Directions:
Every line below should be copied out exactly.

◆ ◆ ◆

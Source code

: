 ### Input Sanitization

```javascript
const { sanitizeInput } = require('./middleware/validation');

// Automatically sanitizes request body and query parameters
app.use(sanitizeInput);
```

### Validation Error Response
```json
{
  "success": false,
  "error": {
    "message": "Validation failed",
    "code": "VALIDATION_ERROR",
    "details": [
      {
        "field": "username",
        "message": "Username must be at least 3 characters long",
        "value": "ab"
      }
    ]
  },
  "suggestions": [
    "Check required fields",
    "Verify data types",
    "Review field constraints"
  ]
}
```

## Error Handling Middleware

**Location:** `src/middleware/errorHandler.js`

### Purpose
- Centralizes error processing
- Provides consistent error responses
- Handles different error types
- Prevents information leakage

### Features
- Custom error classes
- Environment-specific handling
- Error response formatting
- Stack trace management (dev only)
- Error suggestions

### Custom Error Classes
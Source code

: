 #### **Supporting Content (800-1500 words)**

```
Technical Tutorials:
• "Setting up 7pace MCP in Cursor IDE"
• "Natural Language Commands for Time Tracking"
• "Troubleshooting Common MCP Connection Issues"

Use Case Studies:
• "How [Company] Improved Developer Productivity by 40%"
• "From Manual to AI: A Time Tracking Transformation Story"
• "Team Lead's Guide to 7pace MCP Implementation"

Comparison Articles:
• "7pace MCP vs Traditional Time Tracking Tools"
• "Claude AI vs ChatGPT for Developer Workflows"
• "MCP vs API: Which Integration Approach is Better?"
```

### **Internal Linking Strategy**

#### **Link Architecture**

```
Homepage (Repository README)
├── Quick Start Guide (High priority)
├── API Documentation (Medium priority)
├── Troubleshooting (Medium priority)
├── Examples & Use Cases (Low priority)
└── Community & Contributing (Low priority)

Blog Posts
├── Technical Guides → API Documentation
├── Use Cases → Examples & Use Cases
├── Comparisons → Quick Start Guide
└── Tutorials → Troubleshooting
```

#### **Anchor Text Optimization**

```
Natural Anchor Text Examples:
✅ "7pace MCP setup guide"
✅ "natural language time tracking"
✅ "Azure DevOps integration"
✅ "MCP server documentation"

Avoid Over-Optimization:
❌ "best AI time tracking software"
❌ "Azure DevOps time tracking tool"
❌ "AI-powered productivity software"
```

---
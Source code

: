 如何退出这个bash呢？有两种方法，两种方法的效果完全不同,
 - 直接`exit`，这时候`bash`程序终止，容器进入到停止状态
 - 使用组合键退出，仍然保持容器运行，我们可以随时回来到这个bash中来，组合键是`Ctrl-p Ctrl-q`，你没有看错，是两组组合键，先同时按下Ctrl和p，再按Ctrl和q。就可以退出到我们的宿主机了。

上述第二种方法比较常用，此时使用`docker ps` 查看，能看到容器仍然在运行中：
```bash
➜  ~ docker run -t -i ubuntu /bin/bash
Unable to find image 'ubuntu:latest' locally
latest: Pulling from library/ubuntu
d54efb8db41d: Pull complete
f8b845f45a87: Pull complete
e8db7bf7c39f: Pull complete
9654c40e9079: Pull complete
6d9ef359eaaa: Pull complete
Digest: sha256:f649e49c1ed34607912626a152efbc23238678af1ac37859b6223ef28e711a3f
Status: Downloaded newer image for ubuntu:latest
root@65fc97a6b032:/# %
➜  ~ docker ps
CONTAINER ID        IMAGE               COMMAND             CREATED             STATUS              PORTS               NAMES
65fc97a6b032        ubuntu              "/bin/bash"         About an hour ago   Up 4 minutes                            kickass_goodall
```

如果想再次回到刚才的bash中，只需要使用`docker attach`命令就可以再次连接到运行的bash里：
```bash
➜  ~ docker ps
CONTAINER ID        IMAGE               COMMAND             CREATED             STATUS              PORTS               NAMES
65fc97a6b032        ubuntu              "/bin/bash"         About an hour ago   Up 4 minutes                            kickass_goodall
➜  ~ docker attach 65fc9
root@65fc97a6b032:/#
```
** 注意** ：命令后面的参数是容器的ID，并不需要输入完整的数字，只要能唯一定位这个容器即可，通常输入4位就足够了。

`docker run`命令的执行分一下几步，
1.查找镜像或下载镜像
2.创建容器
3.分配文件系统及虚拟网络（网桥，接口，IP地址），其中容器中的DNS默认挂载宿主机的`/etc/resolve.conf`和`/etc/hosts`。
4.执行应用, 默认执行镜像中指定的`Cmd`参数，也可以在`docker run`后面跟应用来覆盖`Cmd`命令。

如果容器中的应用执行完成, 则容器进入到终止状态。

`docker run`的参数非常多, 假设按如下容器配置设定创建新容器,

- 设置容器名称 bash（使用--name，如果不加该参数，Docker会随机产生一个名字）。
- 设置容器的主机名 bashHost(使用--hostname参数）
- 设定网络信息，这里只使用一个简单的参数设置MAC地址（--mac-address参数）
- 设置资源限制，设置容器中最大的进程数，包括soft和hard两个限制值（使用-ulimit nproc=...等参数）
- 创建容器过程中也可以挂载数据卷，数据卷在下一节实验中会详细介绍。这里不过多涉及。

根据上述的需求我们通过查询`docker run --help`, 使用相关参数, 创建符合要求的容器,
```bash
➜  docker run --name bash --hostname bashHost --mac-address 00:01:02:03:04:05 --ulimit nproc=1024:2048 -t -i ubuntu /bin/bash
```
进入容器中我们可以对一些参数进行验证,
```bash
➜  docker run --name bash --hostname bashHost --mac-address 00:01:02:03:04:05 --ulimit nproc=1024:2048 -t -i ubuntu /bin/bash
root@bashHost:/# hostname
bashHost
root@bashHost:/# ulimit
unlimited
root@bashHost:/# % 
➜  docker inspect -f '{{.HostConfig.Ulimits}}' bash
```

◆ ◆ ◆

Output for this exercise:
Source code

: ### Input Sanitization

```javascript
const { sanitizeInput } = require('./middleware/validation');

// Automatically sanitizes request body and query parameters
app.use(sanitizeInput);
```

### Validation Error Response
```json
{
  "success": false,
  "error": {
    "message": "Validation failed",
    "code": "VALIDATION_ERROR",
    "details": [
      {
        "field": "username",
        "message": "Username must be at least 3 characters long",
        "value": "ab"
      }
    ]
  },
  "suggestions": [
    "Check required fields",
    "Verify data types",
    "Review field constraints"
  ]
}
```

## Error Handling Middleware

**Location:** `src/middleware/errorHandler.js`

### Purpose
- Centralizes error processing
- Provides consistent error responses
- Handles different error types
- Prevents information leakage

### Features
- Custom error classes
- Environment-specific handling
- Error response formatting
- Stack trace management (dev only)
- Error suggestions

### Custom Error Classes
Source code

: #### **Supporting Content (800-1500 words)**

```
Technical Tutorials:
• "Setting up 7pace MCP in Cursor IDE"
• "Natural Language Commands for Time Tracking"
• "Troubleshooting Common MCP Connection Issues"

Use Case Studies:
• "How [Company] Improved Developer Productivity by 40%"
• "From Manual to AI: A Time Tracking Transformation Story"
• "Team Lead's Guide to 7pace MCP Implementation"

Comparison Articles:
• "7pace MCP vs Traditional Time Tracking Tools"
• "Claude AI vs ChatGPT for Developer Workflows"
• "MCP vs API: Which Integration Approach is Better?"
```

### **Internal Linking Strategy**

#### **Link Architecture**

```
Homepage (Repository README)
├── Quick Start Guide (High priority)
├── API Documentation (Medium priority)
├── Troubleshooting (Medium priority)
├── Examples & Use Cases (Low priority)
└── Community & Contributing (Low priority)

Blog Posts
├── Technical Guides → API Documentation
├── Use Cases → Examples & Use Cases
├── Comparisons → Quick Start Guide
└── Tutorials → Troubleshooting
```

#### **Anchor Text Optimization**

```
Natural Anchor Text Examples:
✅ "7pace MCP setup guide"
✅ "natural language time tracking"
✅ "Azure DevOps integration"
✅ "MCP server documentation"

Avoid Over-Optimization:
❌ "best AI time tracking software"
❌ "Azure DevOps time tracking tool"
❌ "AI-powered productivity software"
```

---
Source code

: 如何退出这个bash呢？有两种方法，两种方法的效果完全不同,
 - 直接`exit`，这时候`bash`程序终止，容器进入到停止状态
 - 使用组合键退出，仍然保持容器运行，我们可以随时回来到这个bash中来，组合键是`Ctrl-p Ctrl-q`，你没有看错，是两组组合键，先同时按下Ctrl和p，再按Ctrl和q。就可以退出到我们的宿主机了。

上述第二种方法比较常用，此时使用`docker ps` 查看，能看到容器仍然在运行中：
```bash
➜  ~ docker run -t -i ubuntu /bin/bash
Unable to find image 'ubuntu:latest' locally
latest: Pulling from library/ubuntu
d54efb8db41d: Pull complete
f8b845f45a87: Pull complete
e8db7bf7c39f: Pull complete
9654c40e9079: Pull complete
6d9ef359eaaa: Pull complete
Digest: sha256:f649e49c1ed34607912626a152efbc23238678af1ac37859b6223ef28e711a3f
Status: Downloaded newer image for ubuntu:latest
root@65fc97a6b032:/# %
➜  ~ docker ps
CONTAINER ID        IMAGE               COMMAND             CREATED             STATUS              PORTS               NAMES
65fc97a6b032        ubuntu              "/bin/bash"         About an hour ago   Up 4 minutes                            kickass_goodall
```

如果想再次回到刚才的bash中，只需要使用`docker attach`命令就可以再次连接到运行的bash里：
```bash
➜  ~ docker ps
CONTAINER ID        IMAGE               COMMAND             CREATED             STATUS              PORTS               NAMES
65fc97a6b032        ubuntu              "/bin/bash"         About an hour ago   Up 4 minutes                            kickass_goodall
➜  ~ docker attach 65fc9
root@65fc97a6b032:/#
```
** 注意** ：命令后面的参数是容器的ID，并不需要输入完整的数字，只要能唯一定位这个容器即可，通常输入4位就足够了。

`docker run`命令的执行分一下几步，
1.查找镜像或下载镜像
2.创建容器
3.分配文件系统及虚拟网络（网桥，接口，IP地址），其中容器中的DNS默认挂载宿主机的`/etc/resolve.conf`和`/etc/hosts`。
4.执行应用, 默认执行镜像中指定的`Cmd`参数，也可以在`docker run`后面跟应用来覆盖`Cmd`命令。

如果容器中的应用执行完成, 则容器进入到终止状态。

`docker run`的参数非常多, 假设按如下容器配置设定创建新容器,

- 设置容器名称 bash（使用--name，如果不加该参数，Docker会随机产生一个名字）。
- 设置容器的主机名 bashHost(使用--hostname参数）
- 设定网络信息，这里只使用一个简单的参数设置MAC地址（--mac-address参数）
- 设置资源限制，设置容器中最大的进程数，包括soft和hard两个限制值（使用-ulimit nproc=...等参数）
- 创建容器过程中也可以挂载数据卷，数据卷在下一节实验中会详细介绍。这里不过多涉及。

根据上述的需求我们通过查询`docker run --help`, 使用相关参数, 创建符合要求的容器,
```bash
➜  docker run --name bash --hostname bashHost --mac-address 00:01:02:03:04:05 --ulimit nproc=1024:2048 -t -i ubuntu /bin/bash
```
进入容器中我们可以对一些参数进行验证,
```bash
➜  docker run --name bash --hostname bashHost --mac-address 00:01:02:03:04:05 --ulimit nproc=1024:2048 -t -i ubuntu /bin/bash
root@bashHost:/# hostname
bashHost
root@bashHost:/# ulimit
unlimited
root@bashHost:/# % 
➜  docker inspect -f '{{.HostConfig.Ulimits}}' bash
```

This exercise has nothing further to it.